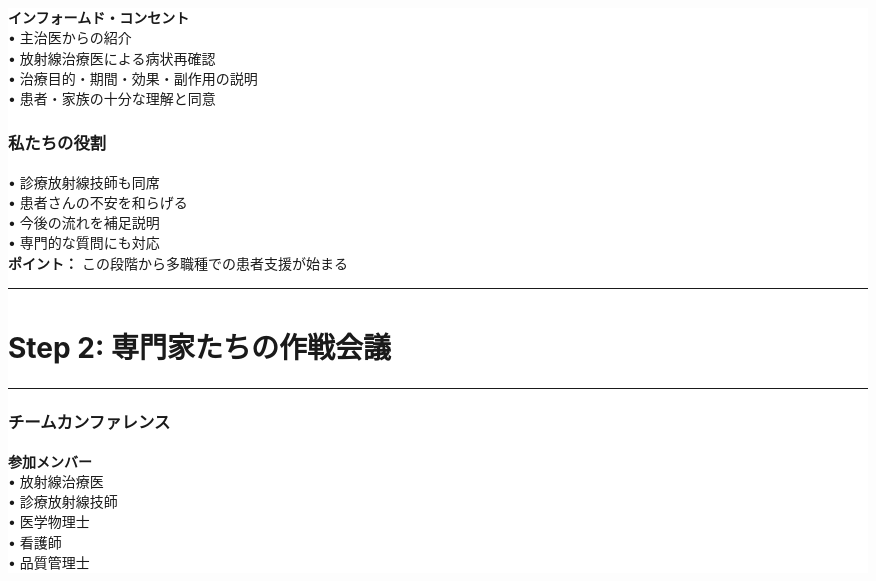 <div class="space-y-4 text-lg">
<div class="bg-blue-50 p-4 rounded">
<strong>インフォームド・コンセント</strong>
<div class="mt-2 text-base">
• 主治医からの紹介<br>
• 放射線治療医による病状再確認<br>
• 治療目的・期間・効果・副作用の説明<br>
• 患者・家族の十分な理解と同意
</div>
</div>
</div>
</div>

<div>
<h3 class="text-xl font-semibold mb-4 text-green-600">
<mdi-account-group class="inline mr-2" />
私たちの役割
</h3>

<div class="space-y-3 text-lg">
<div>• 診療放射線技師も同席</div>
<div>• 患者さんの不安を和らげる</div>
<div>• 今後の流れを補足説明</div>
<div>• 専門的な質問にも対応</div>
</div>

<div class="mt-6 p-4 bg-green-50 rounded">
<div class="text-base text-green-700">
<mdi-lightbulb class="inline mr-1" />
<strong>ポイント：</strong> この段階から多職種での患者支援が始まる
</div>
</div>
</div>
</div>

---

# Step 2: 専門家たちの作戦会議

***

<div class="mt-6"></div>

<div class="grid grid-cols-2 gap-8">
<div>
<h3 class="text-xl font-semibold mb-4 text-purple-600">
<mdi-account-group class="inline mr-2" />
チームカンファレンス
</h3>

<div class="bg-purple-50 p-4 rounded mb-4">
<strong>参加メンバー</strong>
<div class="text-base mt-2 space-y-1">
<div>• 放射線治療医</div>
<div>• 診療放射線技師</div>
<div>• 医学物理士</div>
<div>• 看護師</div>
<div>• 品質管理士</div>
</div>
</div>
</div>
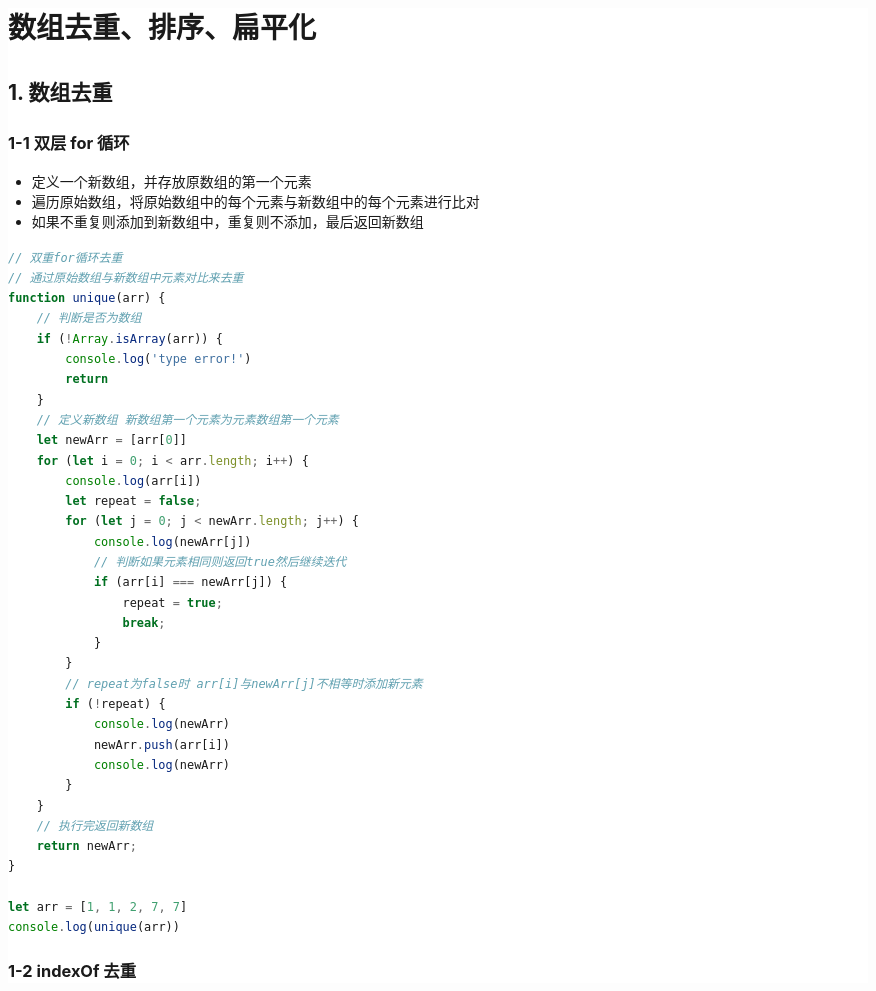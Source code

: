 #  数组去重、排序、扁平化



## 1. 数组去重

### 1-1 双层 for 循环

* 定义一个新数组，并存放原数组的第一个元素
* 遍历原始数组，将原始数组中的每个元素与新数组中的每个元素进行比对
* 如果不重复则添加到新数组中，重复则不添加，最后返回新数组

```js
// 双重for循环去重
// 通过原始数组与新数组中元素对比来去重
function unique(arr) {
    // 判断是否为数组
    if (!Array.isArray(arr)) {
        console.log('type error!')
        return
    }
	// 定义新数组 新数组第一个元素为元素数组第一个元素
	let newArr = [arr[0]]
	for (let i = 0; i < arr.length; i++) {
		console.log(arr[i])
		let repeat = false;
		for (let j = 0; j < newArr.length; j++) {
			console.log(newArr[j])
            // 判断如果元素相同则返回true然后继续迭代
			if (arr[i] === newArr[j]) {
				repeat = true;
				break;
			}
		}
        // repeat为false时 arr[i]与newArr[j]不相等时添加新元素
		if (!repeat) {
			console.log(newArr)
			newArr.push(arr[i])
			console.log(newArr)
		}
	}
    // 执行完返回新数组
	return newArr;
}

let arr = [1, 1, 2, 7, 7]
console.log(unique(arr))
```



### 1-2 indexOf 去重
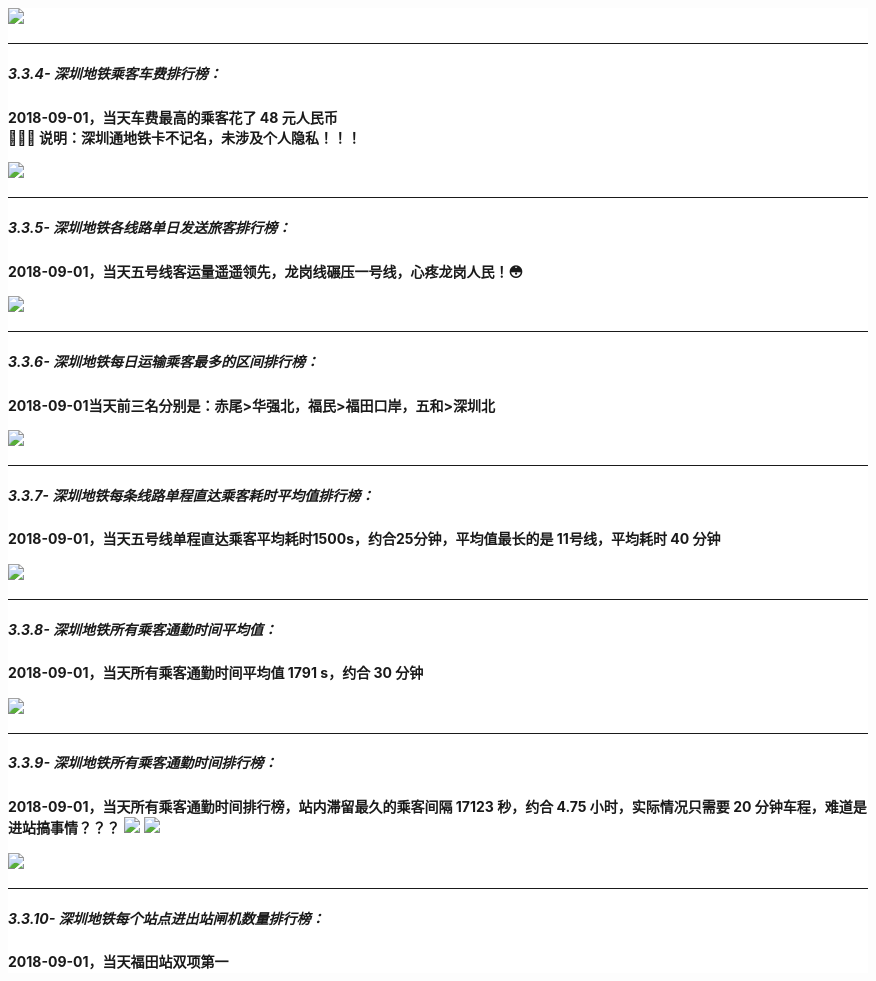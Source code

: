 ![](.file/.pic/.ads/ads_in_out_station_day_top.png)

---  

##### 3.3.4- 深圳地铁乘客车费排行榜：  
**2018-09-01，当天车费最高的乘客花了 48 元人民币  
🚄🚄🚄 说明：深圳通地铁卡不记名，未涉及个人隐私！！！**  

![](.file/.pic/.ads/ads_card_deal_day_top.png)

---  

##### 3.3.5- 深圳地铁各线路单日发送旅客排行榜：  
**2018-09-01，当天五号线客运量遥遥领先，龙岗线碾压一号线，心疼龙岗人民！😳**

![](.file/.pic/.ads/ads_line_send_passengers_day_top.png)

---  

##### 3.3.6- 深圳地铁每日运输乘客最多的区间排行榜：  
**2018-09-01当天前三名分别是：赤尾>华强北，福民>福田口岸，五和>深圳北**

![](.file/.pic/.ads/ads_stations_send.png)

---

##### 3.3.7- 深圳地铁每条线路单程直达乘客耗时平均值排行榜：
**2018-09-01，当天五号线单程直达乘客平均耗时1500s，约合25分钟，平均值最长的是 11号线，平均耗时 40 分钟**

![](.file/.pic/.ads/ads_line_single_ride_average_time_day_top.png)

---

##### 3.3.8- 深圳地铁所有乘客通勤时间平均值：
**2018-09-01，当天所有乘客通勤时间平均值 1791 s，约合 30 分钟**

![](.file/.pic/.ads/ads_all_passengers_single_ride_spend_time_average.png)

---

##### 3.3.9- 深圳地铁所有乘客通勤时间排行榜：
**2018-09-01，当天所有乘客通勤时间排行榜，站内滞留最久的乘客间隔 17123 秒，约合 4.75 小时，实际情况只需要 20 分钟车程，难道是进站搞事情？？？**
![](.file/.pic/kibana-search-card-1.png)
![](.file/.pic/baiduMap1.png)

![](.file/.pic/.ads/ads_passenger_spend_time_day_top.png)

---

##### 3.3.10- 深圳地铁每个站点进出站闸机数量排行榜：
**2018-09-01，当天福田站双项第一**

Exercise aim — In the records above, take every line from the opening one through the line with "<strong>参加メンバー</strong>" and repeat it exactly; pictures are not part of the copy.

Exercise response —
 <div class="space-y-4 text-lg">
<div class="bg-blue-50 p-4 rounded">
<strong>インフォームド・コンセント</strong>
<div class="mt-2 text-base">
• 主治医からの紹介<br>
• 放射線治療医による病状再確認<br>
• 治療目的・期間・効果・副作用の説明<br>
• 患者・家族の十分な理解と同意
</div>
</div>
</div>
</div>

<div>
<h3 class="text-xl font-semibold mb-4 text-green-600">
<mdi-account-group class="inline mr-2" />
私たちの役割
</h3>

<div class="space-y-3 text-lg">
<div>• 診療放射線技師も同席</div>
<div>• 患者さんの不安を和らげる</div>
<div>• 今後の流れを補足説明</div>
<div>• 専門的な質問にも対応</div>
</div>

<div class="mt-6 p-4 bg-green-50 rounded">
<div class="text-base text-green-700">
<mdi-lightbulb class="inline mr-1" />
<strong>ポイント：</strong> この段階から多職種での患者支援が始まる
</div>
</div>
</div>
</div>

---

# Step 2: 専門家たちの作戦会議

***

<div class="mt-6"></div>

<div class="grid grid-cols-2 gap-8">
<div>
<h3 class="text-xl font-semibold mb-4 text-purple-600">
<mdi-account-group class="inline mr-2" />
チームカンファレンス
</h3>

<div class="bg-purple-50 p-4 rounded mb-4">
<strong>参加メンバー</strong>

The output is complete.